Figures 9 and 10 further emphasize the system's stability. Despite initially larger tracking errors, they swiftly reduce to a maximum of ± 0.05 rad and approach zero when the motion is halted after 50 seconds, indicating minimal influence from external forces.
To summarize, these experimental findings bolster the merits of the proposed control strategy. It not only achieves precise position estimations and effective synchronization, but also remains resilient against potential disturbances.
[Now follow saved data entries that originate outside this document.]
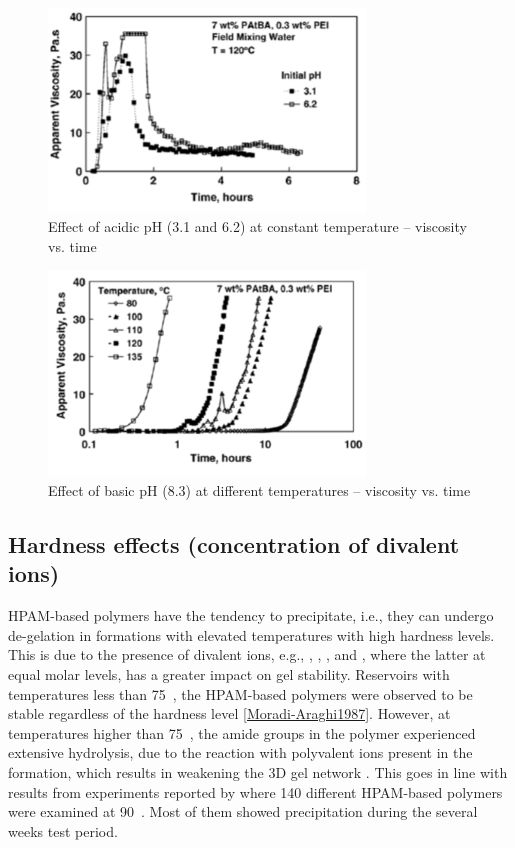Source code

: \begin{figure}
    \centering
    \includegraphics[width=0.75\textwidth]{img/fig/almuntasheriAcidicpH.png}
    \caption{Effect of acidic pH (3.1 and 6.2) at constant temperature – viscosity vs. time \citep{Al-Muntasheri2007}}
    \label{fig:almuntasheriAcidicpH} %
\end{figure}

\begin{figure}
    \centering
    \includegraphics[width=0.75\textwidth]{img/fig/almuntasheriBasicpH.png}
    \caption{Effect of basic pH (8.3) at different temperatures – viscosity vs. time \citep{Al-Muntasheri2007}}
    \label{fig:almuntasheriBasicpH} %
\end{figure}

\subsection{Hardness effects (concentration of divalent ions)}

HPAM-based polymers have the tendency to precipitate, i.e., they can undergo de-gelation in formations with elevated temperatures with high hardness levels. This is due to the presence of divalent ions, e.g., , , , and , where the latter at equal molar levels, has a greater impact on gel stability. Reservoirs with temperatures less than 75~\celsius, the HPAM-based polymers were observed to be stable regardless of the hardness level \ref{Moradi-Araghi1987}. However, at temperatures higher than 75~\celsius, the amide groups in the polymer experienced extensive hydrolysis, due to the reaction with polyvalent ions present in the formation, which results in weakening the 3D gel network \citep{Al-Muntasheri2012, Stahl1989}. This goes in line with results from experiments reported by \citet{Davison1982} where 140 different HPAM-based polymers were examined at 90~\celsius. Most of them showed precipitation during the several weeks test period.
This culmination holds significant promise for enhancing teleoperation systems in intricate operational landscapes.
5.
Conclusion
This research marks a significant stride in the realm of teleoperation systems specifically designed for robotic manipulators with flexible joints. Our primary focus revolves around investigating the feasibility of a pose control strategy for teleoperated systems with flexible joints. This strategy is anchored on the integration of a nonlinear Extended State Observer (ESO) with a Barrier Lyapunov Function (BLF).
The efficacy of this novel approach is convincingly demonstrated by our experimental findings. Specifically, in a master-slave operating system, the slave exhibits exceptional synchronization capabilities with high precision. The position estimation errors in the master-slave operation consistently remain within ± 0.05 radians, particularly at the chain rod where it is even less than ± 0.01 radians. Even in complex scenarios involving flexible joints, this level of precision showcases the robustness and potential of our integration strategy.
It is essential to highlight that the crux of this study was to explore the feasibility of the aforementioned control strategy. Therefore, instead of comparing it with existing methodologies, we have dedicated our efforts to comprehensively understand and elucidate its intrinsic merits.
As we pave the path forward, we envision delving deeper into enhancing the nuances of our approach. While we have not directly compared our method with industry benchmarks in this study, future endeavors might involve such comparative analyses. Nonetheless, our primary goal remains: to further elucidate, validate, and promote the unique potential and adaptability of our teleoperation strategy across diverse operational scenarios.
Use of AI tools declaration
The authors declare they have not used Artificial Intelligence (AI) tools in the creation of this article.
Acknowledgements
This paper is supported by National Natural Science Foundation of China under grant No. 52305066.
Conflict of interest
The authors declare there is no conflict of interest.